As a writer, there’s nothing worse than having a deadline while staring blankly at a page trying not to panic as the ever-dreaded “writer’s block” sets in and threatens to ruin you. It doesn’t just happen to writers either. Every profession has its own special version of “stuck.” With all the complexities that come with innovation management, there are so many moving parts it’s easy to get overwhelmed, especially if you don’t have a sound plan on how to be successful. 

We’ll help guide you through how to get the words on the page and get you “UNstuck” before the glue dries and you’re solidified in the spot you’re currently at. 

Managing enterprise innovation is a uniquely challenging task: you’re walking a tightrope between sustaining forward momentum and adhering to stringent project deadlines, while maintaining a flexible pipeline that can rapidly adapt to shifting priorities. The desire to embrace bold risks and explore unconventional ideas constantly needs to be counterbalanced by the responsibility to manage budgets and hit revenue targets.

This tension creates a demanding environment for innovation managers. They’re under pressure to deliver tangible results and meet stakeholder expectations. But the very nature of innovation processes can often feel unpredictable and vague. The enterprise's financial stability hinges on anticipated product launch timelines, which can be disrupted by the uncertainty and potential setbacks characteristic of innovation.

Innovation often involves navigating uncharted territory, where the path forward isn’t entirely clear. This ambiguity can be unsettling for many organizations. The need to reconcile the unpredictable nature of innovation with the structured demands of the enterprise can create a sense of dissonance and tension for innovation management.

Growth innovation brings all of these areas into alignment. Your innovation pipeline can be pliable and predictable. You can boost revenue now while taking strategic, innovative swings. You can know where every active project is and when they will cross the finish line. Growth innovation is the key to unlocking innovation’s black box problem

What is growth innovation?

Growth innovation is a management philosophy that prioritizes growth as innovation’s most critical outcome. However, it’s more than just a growth plan meant to increase revenue. A growth innovation strategy also helps you set innovation priorities and initiatives, allocate resources, and establish reporting protocols, giving stakeholders the information they need to keep the pipeline running smoothly. 

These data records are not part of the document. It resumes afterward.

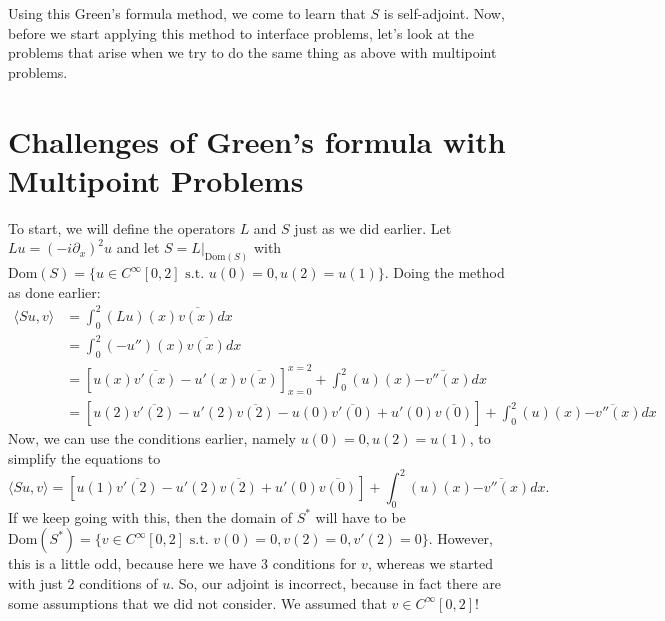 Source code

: \documentclass[11pt,reqno,oneside,a4paper]{article}
\begin{document}
Using this Green's formula method, we come to learn that $S$ is self-adjoint. Now, before we start applying this method to interface problems, let's look at the problems that arise when we try to do the same thing as above with multipoint problems.





\section*{Challenges of Green's formula with Multipoint Problems}
To start, we will define the operators $L$ and $S$ just as we did earlier. Let $Lu = (-i\partial_x)^2u$ and let $S = L|_{\text{Dom}(S)}$ with
$\text{Dom}(S) = \{u\in C^\infty[0,2] \text{ s.t. } u(0) = 0, u(2) = u(1)\}$. Doing the method as done earlier:
\begin{align*}
\langle Su,v \rangle &= \int_{0}^{2}(Lu)(x)\overline{v(x)}dx \\
&= \int_{0}^{2}(-u'')(x)\overline{v(x)}dx \\
&= \left[u(x)\overline{v'(x)} - u'(x)\overline{v(x)}\right]_{x = 0}^{x=2} + \int_{0}^{2}(u)(x)\overline{-v''(x)}dx\\
&= \left[u(2)\overline{v'(2)} - u'(2)\overline{v(2)} -u(0)\overline{v'(0)} + u'(0)\overline{v(0)}\right] + \int_{0}^{2}(u)(x)\overline{-v''(x)}dx
\end{align*}
Now, we can use the conditions earlier, namely $u(0) = 0, u(2) = u(1)$, to simplify the equations to 
$$ \langle Su,v \rangle = \left[u(1)\overline{v'(2)} - u'(2)\overline{v(2)} + u'(0)\overline{v(0)}\right] + \int_{0}^{2}(u)(x)\overline{-v''(x)}dx.$$ If we keep going with this, then the domain of $S^*$ will have to be $\text{Dom}(S^*) = \{v\in C^\infty[0,2] \text{ s.t. } v(0) = 0, v(2) = 0, v'(2) = 0\}$. However, this is a little odd, because here we have 3 conditions for $v$, whereas we started with just 2 conditions of $u$. So, our adjoint is incorrect, because in fact there are some assumptions that we did not consider. We assumed that $v\in C^\infty[0,2]$! 
\end{document}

Your growth innovation strategy will connect the dots between your innovation portfolio and the enterprise’s growth objectives, ensuring that your efforts always align with those goals. This is centered around three basic principles: 

  1. Growth
    By establishing a direct correlation between innovation initiatives and organizational revenue goals, projects aren’t disconnected from corporate objectives. Every innovation initiative is centered around hitting targets and contributing to organizational growth.
  2. Visibility
    There are stakeholders within and outside the innovation bubble, and their decisions are driven by various data points (resource allocation, project management data, timelines, process interdependencies, performance metrics, etc.). When everyone has access to the data they need, they’re equipped to address potential problems before things get off track—or grind to a halt entirely.
  3. Orchestration
    Traditional innovation management can obscure the interdependencies of your numerous initiatives and the ripple effects of various decisions and actions throughout the innovation process. Growth innovation ensures that each project is aligned with the entire portfolio and scales up to meet organizational growth and revenue objectives. 

 

A functional growth innovation strategy relies on six key disciplines to put these principles into play, and the PROPER disciplines are:

 

 
Why do I need a growth innovation strategy?

Anyone managing innovation has already developed a process that works for them in some capacity. As you read through this, you’ll likely think, “I understand these principles, and I do a lot of this intuitively.” That’s probably true, but think of this moment as an opportunity to be a self-disrupter and not constrain yourself by what you already know.

Even if you have these steps perfectly crystallized in your head, documenting them can make a critical difference to your organization. Writing it down helps you formulate a system that allows for consistency—it gives you a process you can fine-tune. It also enables you to communicate it to the people who need to be aligned with your strategy. It goes from being a nebulous concept to a simple guideline. 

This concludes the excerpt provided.